BED BATH BEYOND INC v. <<

Reset A A Font size: Print

Supreme Court, Appellate Division, First Department, New York.

BED BATH & BEYOND INC., Plaintiff-Respondent, v.

IBEX CONSTRUCTION, LLC, Defendant/Third-Party Plaintiff-Appellant, v. Travelers Casualty & Surety Company of America, Third-Party Defendant-Respondent.

Decided: June 26, 2008

LIPPMAN, P.J., TOM, ANDRIAS, SAXE, JJ. Goetz Fitzpatrick LLP, New York (Neal M. Eiseman of counsel), for appellant.
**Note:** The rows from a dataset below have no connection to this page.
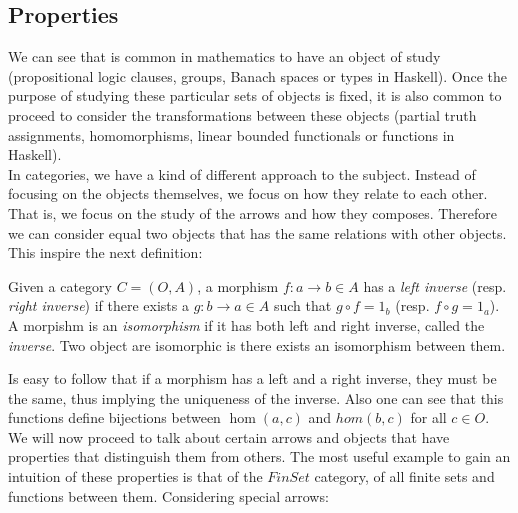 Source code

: \subsection{Properties}

We can see that is common in mathematics to have an object of study (propositional logic clauses, groups, Banach spaces or types in Haskell). Once the purpose of studying these particular sets of objects is fixed, it is also common to proceed to consider the transformations between these objects (partial truth assignments, homomorphisms, linear bounded functionals or  functions in Haskell).\\

In categories, we have a kind of different approach to the subject. Instead of focusing on the objects themselves, we focus on how they relate to each other. That is, we focus on the study of the arrows and how they composes. Therefore we can consider equal two objects that has the same relations with other objects. This inspire the next definition:

\begin{definition}\cite[Definition 1.1.9]{riehl2017category}
  Given a category $C=(O,A)$, a morphism $f: a \to b \in A$ has a \emph{left inverse} (resp. \emph{right inverse}) if there exists a $g: b \to a \in A$ such that $g \circ f = 1_b$ (resp. $f \circ g = 1_a$). A morpishm is an \emph{isomorphism} if it has both left and right inverse, called the \emph{inverse}. Two object are isomorphic is there exists an isomorphism between them.
\end{definition}


Is easy to follow that if a morphism has a left and a right inverse, they must be the same, thus implying the uniqueness of the inverse. Also one can see that this functions define bijections between $\hom(a,c)$ and $hom(b,c)$ for all $c\in O$.\\


We will now proceed to talk about certain arrows and objects that have properties that distinguish them from others.  The most useful example to gain an intuition of these properties is that of the $FinSet$ category, of all finite sets and functions between them.  Considering special arrows:\\

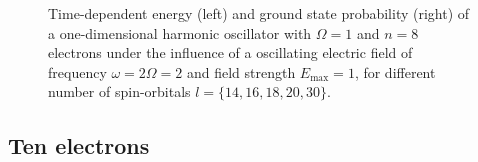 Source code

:\begin{figure}[!h]
{\begin{minipage}{0.6\textwidth}
    \end{minipage}
    }
    \caption{Time-dependent energy (left) and ground state probability (right)
        of a one-dimensional harmonic oscillator with $\Omega=1$
        and $n=8$ electrons under the influence of a oscillating electric field 
        of frequency $\omega = 2 \Omega = 2$ and field strength $E_\text{max}=1$,
        for different number of spin-orbitals $l=\{14,16,18,20,30\}$.
    }
    \label{fig:1d_n8_qd}
\end{figure}

\pagebreak

\subsection*{Ten electrons}

\begin{figure}[!h]
    \centering
\end{figure}
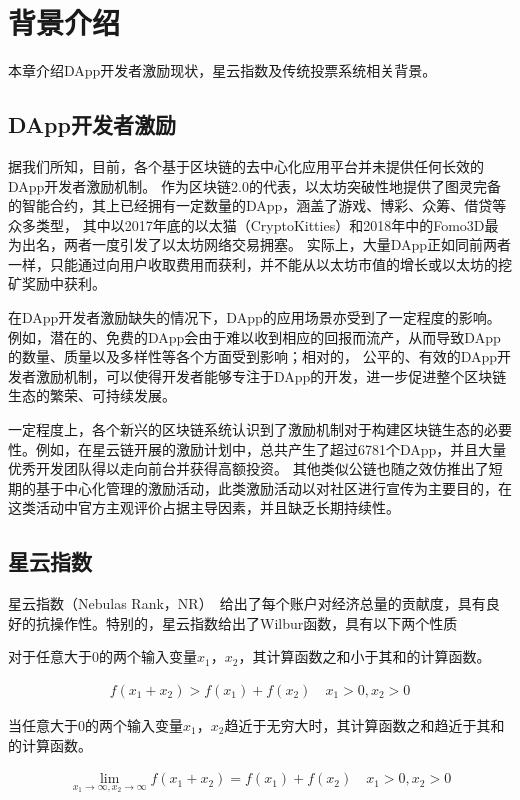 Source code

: \section{背景介绍}
本章介绍DApp开发者激励现状，星云指数及传统投票系统相关背景。

\subsection{DApp开发者激励}
据我们所知，目前，各个基于区块链的去中心化应用平台并未提供任何长效的DApp开发者激励机制。
作为区块链2.0的代表，以太坊突破性地提供了图灵完备的智能合约，其上已经拥有一定数量的DApp，涵盖了游戏、博彩、众筹、借贷等众多类型，
其中以2017年底的以太猫（CryptoKitties）和2018年中的Fomo3D\cite{Fomo3D}最为出名，两者一度引发了以太坊网络交易拥塞。
实际上，大量DApp正如同前两者一样，只能通过向用户收取费用而获利，并不能从以太坊市值的增长或以太坊的挖矿奖励中获利。

在DApp开发者激励缺失的情况下，DApp的应用场景亦受到了一定程度的影响。例如，潜在的、免费的DApp会由于难以收到相应的回报而流产，从而导致DApp的数量、质量以及多样性等各个方面受到影响；相对的，
公平的、有效的DApp开发者激励机制，可以使得开发者能够专注于DApp的开发，进一步促进整个区块链生态的繁荣、可持续发展。

一定程度上，各个新兴的区块链系统认识到了激励机制对于构建区块链生态的必要性。例如，在星云链开展的激励计划中，总共产生了超过6781个DApp，并且大量优秀开发团队得以走向前台并获得高额投资\cite{Nabulasincentive}。
其他类似公链也随之效仿推出了短期的基于中心化管理的激励活动，此类激励活动以对社区进行宣传为主要目的，在这类活动中官方主观评价占据主导因素，并且缺乏长期持续性。

\subsection{星云指数}
星云指数（Nebulas Rank，NR）~\cite{Nabulasyellowpaper}给出了每个账户对经济总量的贡献度，具有良好的抗操作性。特别的，星云指数给出了Wilbur函数，具有以下两个性质
\begin{property}
\label{prop:one}
对于任意大于$0$的两个输入变量$x_1$，$x_2$，其计算函数之和小于其和的计算函数。
\end{property}
\begin{align}
f(x_1+x_2)>f(x_1)+f(x_2) \quad x_1>0,x_2>0
\end{align}

\begin{property}
\label{prop:two}
当任意大于$0$的两个输入变量$x_1$，$x_2$趋近于无穷大时，其计算函数之和趋近于其和的计算函数。
\end{property}
\begin{align}
\lim\limits_{x_1 \to \infty, x_2\to \infty} f(x_1+x_2) = f(x_1) + f(x_2)\quad x_1>0, x_2>0
\end{align}

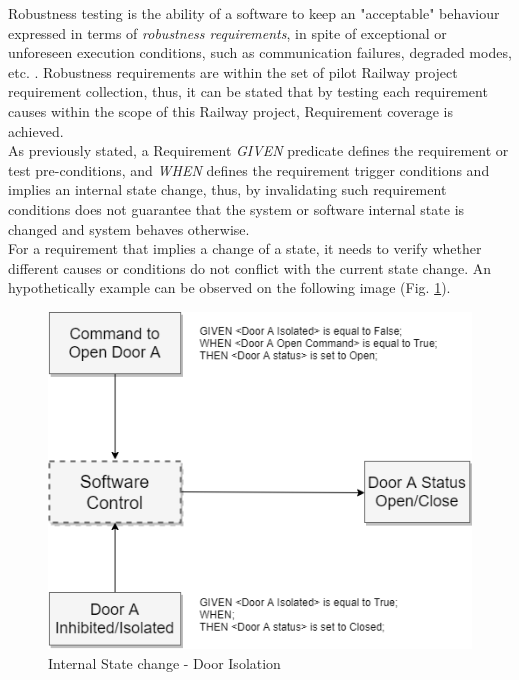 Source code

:Robustness testing is the ability of a software to keep an "acceptable" behaviour expressed in terms of \textit{robustness requirements}, in spite of exceptional or unforeseen execution conditions, such as communication failures, degraded modes, etc. \cite{khendek_model-based_2005}. Robustness requirements are within the set of pilot Railway project requirement collection, thus, it can be stated that by testing each requirement causes within the scope of this Railway project, Requirement coverage is achieved.\\

As previously stated, a Requirement \textit{GIVEN} predicate defines the requirement or test pre-conditions, and \textit{WHEN} defines the requirement trigger conditions and implies an internal state change, thus, by invalidating such requirement conditions does not guarantee that the system or software internal state is changed and system behaves otherwise.\\

For a requirement that implies a change of a state, it needs to verify whether different causes or conditions do not conflict with the current state change. An hypothetically example can be observed on the following image (Fig. \ref{fig:door_isolation}).\\

\begin{figure}[H]
    \centering
    \includegraphics[scale=0.6]{images/isolation_diagram.png}
    \caption{Internal State change - Door Isolation}
    \label{fig:door_isolation}
\end{figure}

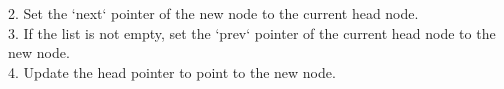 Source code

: \documentclass[preview]{standalone}
\begin{document}
2. Set the `next` pointer of the new node to the current head node.\\3. If the list is not empty, set the `prev` pointer of the current head node to the new node.\\4. Update the head pointer to point to the new node.\\
\end{document}
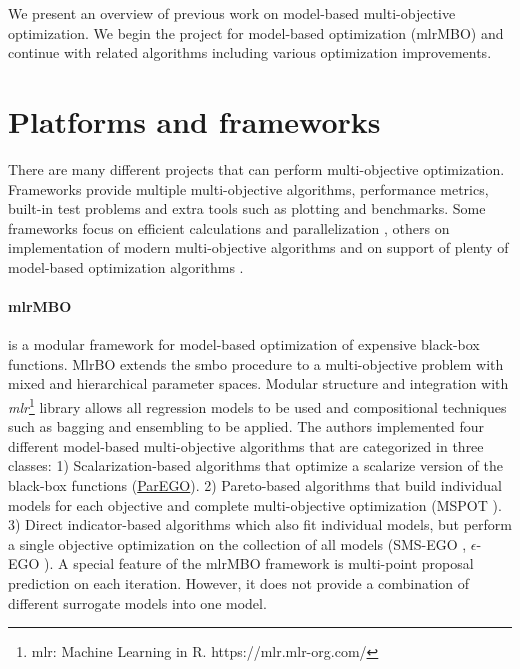         We present an overview of previous work on model-based multi-objective optimization. We begin the project for model-based optimization (mlrMBO) and continue with related algorithms including various optimization improvements.




    \section{Platforms and frameworks}
        There are many different projects that can perform multi-objective optimization. Frameworks provide multiple multi-objective algorithms, performance metrics, built-in test problems and extra tools such as plotting and benchmarks. Some frameworks focus on efficient calculations and parallelization \cite{francesco_biscani_2019}, others on implementation of modern multi-objective algorithms \cite{benitezhidalgo2019jmetalpy, TianPlatEMO} and on support of plenty of model-based optimization algorithms \cite{BischlmlrMBO}.

        \paragraph{mlrMBO}\cite{BischlmlrMBO} is a modular framework for model-based optimization of expensive black-box functions. MlrBO extends the \gls{smbo} procedure to a multi-objective problem with mixed and hierarchical parameter spaces. Modular structure and integration with \emph{mlr}\footnote{{mlr}: Machine Learning in R. https://mlr.mlr-org.com/} library allows all regression models to be used and compositional techniques such as bagging and ensembling to be applied. The authors implemented four different model-based multi-objective algorithms that are categorized in three classes: 1) Scalarization-based algorithms that optimize a scalarize version of the black-box functions (\hyperref[alg:ParEGO]{ParEGO}). 2) Pareto-based algorithms that build individual models for each objective and complete multi-objective optimization (MSPOT \cite{ZaeffererBNWE13}). 3) Direct indicator-based algorithms which also fit individual models, but perform a single objective optimization on the collection of all models (SMS-EGO \cite{inproceedings}, $\epsilon$-EGO \cite{WagEGOe}).
        A special feature of the mlrMBO framework is multi-point proposal prediction on each iteration. However, it does not provide a combination of different surrogate models into one model.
Peckar & Abramson, P.C., New York (Gregory H. Chertoff of counsel), for respondents.

Order, Supreme Court, New York County (Walter B. Tolub, J.), entered December 10, 2007, which denied defendant's (Ibex) motion for summary judgment dismissing the complaint while continuing its counterclaims against plaintiff, and granted plaintiff's and third-party defendant's cross motion for summary judgment to the extent of declaring that the Letter of Intent (LOI) and expressly incorporated documents constituted a valid and enforceable contract between plaintiff and Ibex, and dismissing Ibex's counterclaim for quantum meruit relief, unanimously affirmed, with costs.

 The motion court properly determined that the LOI entered into by plaintiff and Ibex in connection with a construction project was a binding agreement.   The plain language of the LOI manifests the parties' intent to be bound by its terms (see Brown Bros. Elec. Contrs. v. Beam Constr. Corp., 41 N.Y.2d 397, 399, 393 N.Y.S.2d 350, 361 N.E.2d 999 [1977];  Henri Assoc. v. Saxony Carpet Co., 249 A.D.2d 63, 66, 671 N.Y.S.2d 46 [1998] );  it does not contain an express reservation by either party of the right not to be bound until a more formal agreement is signed (see Emigrant Bank v. UBS Real Estate Sec., Inc., 49 A.D.3d 382, 383-384, 854 N.Y.S.2d 39 [2008] ), and clearly sets forth the price, scope of work to be performed, and time for performance (see T. Moriarty & Son v. Case Contr., 287 A.D.2d 390, 731 N.Y.S.2d 618 [2001] ).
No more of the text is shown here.